Exercise material Block Start
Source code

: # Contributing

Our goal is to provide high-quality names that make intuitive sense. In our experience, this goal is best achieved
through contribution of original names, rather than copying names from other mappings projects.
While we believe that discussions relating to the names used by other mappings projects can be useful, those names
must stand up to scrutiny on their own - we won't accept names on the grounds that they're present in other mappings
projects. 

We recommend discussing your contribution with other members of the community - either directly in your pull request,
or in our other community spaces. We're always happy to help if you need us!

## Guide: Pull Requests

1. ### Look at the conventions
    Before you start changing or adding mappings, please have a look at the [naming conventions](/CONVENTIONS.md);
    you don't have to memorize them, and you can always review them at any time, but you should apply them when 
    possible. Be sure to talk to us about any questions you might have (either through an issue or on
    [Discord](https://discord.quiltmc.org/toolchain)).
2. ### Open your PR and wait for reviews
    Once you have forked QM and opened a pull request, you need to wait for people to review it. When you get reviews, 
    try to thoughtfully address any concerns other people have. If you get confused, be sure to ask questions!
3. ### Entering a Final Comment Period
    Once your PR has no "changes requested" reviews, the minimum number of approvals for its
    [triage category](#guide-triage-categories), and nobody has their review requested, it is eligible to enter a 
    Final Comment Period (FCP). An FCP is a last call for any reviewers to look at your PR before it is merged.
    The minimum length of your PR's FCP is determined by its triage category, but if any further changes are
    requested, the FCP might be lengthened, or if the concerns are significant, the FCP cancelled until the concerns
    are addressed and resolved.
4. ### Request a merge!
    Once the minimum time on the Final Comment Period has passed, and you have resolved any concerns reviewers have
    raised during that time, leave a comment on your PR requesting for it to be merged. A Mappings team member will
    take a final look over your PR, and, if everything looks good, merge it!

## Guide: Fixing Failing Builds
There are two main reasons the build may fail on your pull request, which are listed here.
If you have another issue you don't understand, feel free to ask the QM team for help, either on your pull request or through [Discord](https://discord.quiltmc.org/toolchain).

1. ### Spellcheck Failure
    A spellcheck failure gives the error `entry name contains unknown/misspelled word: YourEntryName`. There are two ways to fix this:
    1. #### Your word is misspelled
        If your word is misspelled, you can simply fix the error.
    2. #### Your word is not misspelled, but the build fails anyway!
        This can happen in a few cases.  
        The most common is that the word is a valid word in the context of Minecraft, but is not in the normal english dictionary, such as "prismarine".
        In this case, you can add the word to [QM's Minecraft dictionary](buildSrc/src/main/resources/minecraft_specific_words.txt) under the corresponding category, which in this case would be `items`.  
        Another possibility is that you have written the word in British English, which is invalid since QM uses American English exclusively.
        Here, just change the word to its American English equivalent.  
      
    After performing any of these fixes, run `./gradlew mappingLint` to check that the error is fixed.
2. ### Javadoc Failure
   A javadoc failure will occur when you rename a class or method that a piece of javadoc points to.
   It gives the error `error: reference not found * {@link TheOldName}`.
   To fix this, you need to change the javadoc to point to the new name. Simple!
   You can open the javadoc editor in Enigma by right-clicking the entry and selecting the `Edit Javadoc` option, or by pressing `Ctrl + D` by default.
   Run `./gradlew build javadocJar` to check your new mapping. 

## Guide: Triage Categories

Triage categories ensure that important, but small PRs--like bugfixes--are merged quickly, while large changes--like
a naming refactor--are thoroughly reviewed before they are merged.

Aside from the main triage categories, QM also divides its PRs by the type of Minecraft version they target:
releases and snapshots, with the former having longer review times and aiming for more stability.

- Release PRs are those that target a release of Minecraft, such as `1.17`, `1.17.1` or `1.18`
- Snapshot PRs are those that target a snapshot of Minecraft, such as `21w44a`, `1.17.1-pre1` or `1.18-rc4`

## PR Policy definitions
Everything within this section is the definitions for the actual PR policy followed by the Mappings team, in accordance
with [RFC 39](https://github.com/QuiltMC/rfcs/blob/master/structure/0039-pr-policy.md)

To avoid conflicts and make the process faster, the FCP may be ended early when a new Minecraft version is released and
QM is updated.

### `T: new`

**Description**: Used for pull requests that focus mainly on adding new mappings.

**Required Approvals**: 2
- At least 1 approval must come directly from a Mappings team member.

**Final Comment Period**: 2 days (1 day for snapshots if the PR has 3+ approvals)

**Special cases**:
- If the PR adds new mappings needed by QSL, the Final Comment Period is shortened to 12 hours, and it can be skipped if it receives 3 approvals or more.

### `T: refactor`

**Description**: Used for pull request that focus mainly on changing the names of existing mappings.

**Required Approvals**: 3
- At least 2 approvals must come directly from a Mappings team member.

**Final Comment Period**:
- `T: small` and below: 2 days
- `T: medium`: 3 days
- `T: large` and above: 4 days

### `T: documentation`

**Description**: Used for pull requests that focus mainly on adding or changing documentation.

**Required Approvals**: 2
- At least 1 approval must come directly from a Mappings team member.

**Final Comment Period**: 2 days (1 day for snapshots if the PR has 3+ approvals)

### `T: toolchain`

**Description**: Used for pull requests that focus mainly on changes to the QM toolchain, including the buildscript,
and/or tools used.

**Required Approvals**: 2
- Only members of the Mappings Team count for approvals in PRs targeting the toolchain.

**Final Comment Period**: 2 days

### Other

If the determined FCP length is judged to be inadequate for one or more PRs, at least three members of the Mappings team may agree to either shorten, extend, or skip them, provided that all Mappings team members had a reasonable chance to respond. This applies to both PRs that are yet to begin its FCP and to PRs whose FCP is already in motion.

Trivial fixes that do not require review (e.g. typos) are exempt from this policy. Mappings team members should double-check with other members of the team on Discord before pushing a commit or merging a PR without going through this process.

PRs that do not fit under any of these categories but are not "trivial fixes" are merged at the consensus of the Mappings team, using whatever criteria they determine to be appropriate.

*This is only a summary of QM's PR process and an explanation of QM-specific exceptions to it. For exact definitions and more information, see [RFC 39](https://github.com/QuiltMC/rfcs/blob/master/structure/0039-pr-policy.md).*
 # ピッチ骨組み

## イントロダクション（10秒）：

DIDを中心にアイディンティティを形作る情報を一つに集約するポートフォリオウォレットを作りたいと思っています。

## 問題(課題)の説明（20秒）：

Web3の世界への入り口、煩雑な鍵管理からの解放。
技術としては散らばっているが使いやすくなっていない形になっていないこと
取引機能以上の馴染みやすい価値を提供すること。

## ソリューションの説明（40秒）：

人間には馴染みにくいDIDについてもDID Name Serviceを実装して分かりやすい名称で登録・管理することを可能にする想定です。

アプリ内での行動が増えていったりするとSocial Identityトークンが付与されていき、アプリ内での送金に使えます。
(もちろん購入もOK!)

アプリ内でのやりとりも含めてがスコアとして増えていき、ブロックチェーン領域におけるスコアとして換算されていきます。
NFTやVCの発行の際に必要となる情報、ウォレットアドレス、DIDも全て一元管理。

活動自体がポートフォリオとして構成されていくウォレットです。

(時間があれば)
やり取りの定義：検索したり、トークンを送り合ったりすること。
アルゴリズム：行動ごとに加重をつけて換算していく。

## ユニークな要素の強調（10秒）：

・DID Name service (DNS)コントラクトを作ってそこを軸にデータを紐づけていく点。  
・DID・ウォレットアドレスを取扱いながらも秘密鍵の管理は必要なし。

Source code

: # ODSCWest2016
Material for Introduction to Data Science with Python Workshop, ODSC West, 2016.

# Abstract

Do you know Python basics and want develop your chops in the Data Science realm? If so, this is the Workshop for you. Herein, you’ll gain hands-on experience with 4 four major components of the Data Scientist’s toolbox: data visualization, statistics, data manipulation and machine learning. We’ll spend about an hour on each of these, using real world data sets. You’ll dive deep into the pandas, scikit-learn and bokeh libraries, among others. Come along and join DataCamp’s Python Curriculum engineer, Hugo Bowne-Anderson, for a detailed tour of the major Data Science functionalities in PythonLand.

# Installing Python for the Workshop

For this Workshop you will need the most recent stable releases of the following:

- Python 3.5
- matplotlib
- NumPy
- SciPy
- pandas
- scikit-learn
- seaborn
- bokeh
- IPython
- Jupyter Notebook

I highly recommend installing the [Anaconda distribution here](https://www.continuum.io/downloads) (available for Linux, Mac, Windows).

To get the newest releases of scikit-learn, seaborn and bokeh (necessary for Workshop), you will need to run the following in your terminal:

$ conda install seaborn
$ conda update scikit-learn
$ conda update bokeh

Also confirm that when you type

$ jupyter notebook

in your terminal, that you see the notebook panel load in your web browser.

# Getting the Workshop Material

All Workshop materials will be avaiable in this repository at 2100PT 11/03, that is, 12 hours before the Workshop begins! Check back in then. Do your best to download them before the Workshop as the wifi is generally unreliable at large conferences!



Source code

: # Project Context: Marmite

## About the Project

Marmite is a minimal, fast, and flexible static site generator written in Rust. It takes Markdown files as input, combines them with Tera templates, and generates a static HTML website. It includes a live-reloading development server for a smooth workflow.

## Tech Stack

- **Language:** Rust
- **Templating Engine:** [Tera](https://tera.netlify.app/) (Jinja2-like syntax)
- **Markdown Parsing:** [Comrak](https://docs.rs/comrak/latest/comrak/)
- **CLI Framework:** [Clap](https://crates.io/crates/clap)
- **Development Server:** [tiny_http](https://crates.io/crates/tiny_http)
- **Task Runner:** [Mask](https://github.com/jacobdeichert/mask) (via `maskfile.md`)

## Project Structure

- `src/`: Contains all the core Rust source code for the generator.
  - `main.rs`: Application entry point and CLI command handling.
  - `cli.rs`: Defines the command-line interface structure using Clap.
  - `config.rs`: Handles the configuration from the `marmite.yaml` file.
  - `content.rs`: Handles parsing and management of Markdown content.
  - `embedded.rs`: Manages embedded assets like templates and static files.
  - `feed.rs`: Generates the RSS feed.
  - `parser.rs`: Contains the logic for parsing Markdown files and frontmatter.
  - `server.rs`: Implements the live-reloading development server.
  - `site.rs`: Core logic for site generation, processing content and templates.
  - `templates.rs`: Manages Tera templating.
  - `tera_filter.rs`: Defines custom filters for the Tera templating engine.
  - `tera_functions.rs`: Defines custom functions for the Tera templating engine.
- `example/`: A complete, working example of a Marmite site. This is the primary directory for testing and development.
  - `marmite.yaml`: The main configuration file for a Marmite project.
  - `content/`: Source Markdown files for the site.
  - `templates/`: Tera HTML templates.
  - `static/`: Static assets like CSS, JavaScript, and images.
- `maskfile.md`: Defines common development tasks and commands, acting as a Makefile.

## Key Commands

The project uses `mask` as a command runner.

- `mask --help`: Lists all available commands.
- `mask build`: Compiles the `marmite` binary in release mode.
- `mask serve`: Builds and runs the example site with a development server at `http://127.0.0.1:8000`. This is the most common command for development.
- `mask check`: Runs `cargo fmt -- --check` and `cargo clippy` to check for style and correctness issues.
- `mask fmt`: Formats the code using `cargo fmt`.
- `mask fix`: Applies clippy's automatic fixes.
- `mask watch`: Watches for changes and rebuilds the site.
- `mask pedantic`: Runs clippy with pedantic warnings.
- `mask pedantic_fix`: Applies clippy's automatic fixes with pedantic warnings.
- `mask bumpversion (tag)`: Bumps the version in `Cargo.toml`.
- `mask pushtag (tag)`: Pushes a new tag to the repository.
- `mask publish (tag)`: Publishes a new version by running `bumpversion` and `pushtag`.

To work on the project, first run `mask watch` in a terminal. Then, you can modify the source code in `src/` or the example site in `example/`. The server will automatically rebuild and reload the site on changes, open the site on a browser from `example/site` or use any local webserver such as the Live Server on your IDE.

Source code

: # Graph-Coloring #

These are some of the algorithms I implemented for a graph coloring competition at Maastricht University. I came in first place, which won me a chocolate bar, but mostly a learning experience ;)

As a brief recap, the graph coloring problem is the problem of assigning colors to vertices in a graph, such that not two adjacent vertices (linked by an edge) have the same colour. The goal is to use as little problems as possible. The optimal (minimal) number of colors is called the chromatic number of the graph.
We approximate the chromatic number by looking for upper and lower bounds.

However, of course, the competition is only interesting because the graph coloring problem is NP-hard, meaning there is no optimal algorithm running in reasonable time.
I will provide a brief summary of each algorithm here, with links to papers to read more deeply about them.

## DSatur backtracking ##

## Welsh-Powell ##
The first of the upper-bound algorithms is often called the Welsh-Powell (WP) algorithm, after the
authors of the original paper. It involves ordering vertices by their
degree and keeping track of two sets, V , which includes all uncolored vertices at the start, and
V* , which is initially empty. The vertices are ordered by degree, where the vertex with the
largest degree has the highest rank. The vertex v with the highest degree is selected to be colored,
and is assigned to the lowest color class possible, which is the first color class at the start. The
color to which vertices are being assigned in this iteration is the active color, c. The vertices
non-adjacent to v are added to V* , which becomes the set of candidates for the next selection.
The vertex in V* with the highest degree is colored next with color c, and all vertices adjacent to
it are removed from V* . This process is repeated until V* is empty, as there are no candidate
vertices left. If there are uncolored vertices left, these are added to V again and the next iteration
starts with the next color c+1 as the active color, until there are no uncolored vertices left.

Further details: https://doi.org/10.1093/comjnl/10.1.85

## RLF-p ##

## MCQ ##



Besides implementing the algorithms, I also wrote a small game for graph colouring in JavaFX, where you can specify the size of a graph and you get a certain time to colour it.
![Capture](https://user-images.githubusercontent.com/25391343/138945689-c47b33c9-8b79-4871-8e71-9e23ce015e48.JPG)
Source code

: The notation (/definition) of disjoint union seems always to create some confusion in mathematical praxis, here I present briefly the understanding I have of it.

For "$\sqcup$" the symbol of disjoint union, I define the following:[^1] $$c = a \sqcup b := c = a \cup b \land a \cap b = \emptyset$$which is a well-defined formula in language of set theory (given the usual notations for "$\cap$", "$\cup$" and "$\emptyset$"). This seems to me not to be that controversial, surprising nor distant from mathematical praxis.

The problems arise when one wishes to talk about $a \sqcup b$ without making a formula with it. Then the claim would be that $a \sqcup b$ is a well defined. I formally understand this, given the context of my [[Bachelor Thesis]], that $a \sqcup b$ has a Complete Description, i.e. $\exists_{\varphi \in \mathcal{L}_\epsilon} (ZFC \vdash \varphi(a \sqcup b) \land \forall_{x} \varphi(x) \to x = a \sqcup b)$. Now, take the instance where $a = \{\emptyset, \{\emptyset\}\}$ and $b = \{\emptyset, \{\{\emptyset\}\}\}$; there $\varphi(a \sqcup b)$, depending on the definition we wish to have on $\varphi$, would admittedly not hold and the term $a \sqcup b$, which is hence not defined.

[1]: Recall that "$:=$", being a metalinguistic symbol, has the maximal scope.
Exercise material Block End
_Work instructions_
The answer is the lines above between the line holding "# Getting the Workshop Material" and the line holding "## About the Project", inclusive, each written out exactly, and no others.

_Answer area_
# Getting the Workshop Material

All Workshop materials will be avaiable in this repository at 2100PT 11/03, that is, 12 hours before the Workshop begins! Check back in then. Do your best to download them before the Workshop as the wifi is generally unreliable at large conferences!



Source code

: # Project Context: Marmite

## About the Project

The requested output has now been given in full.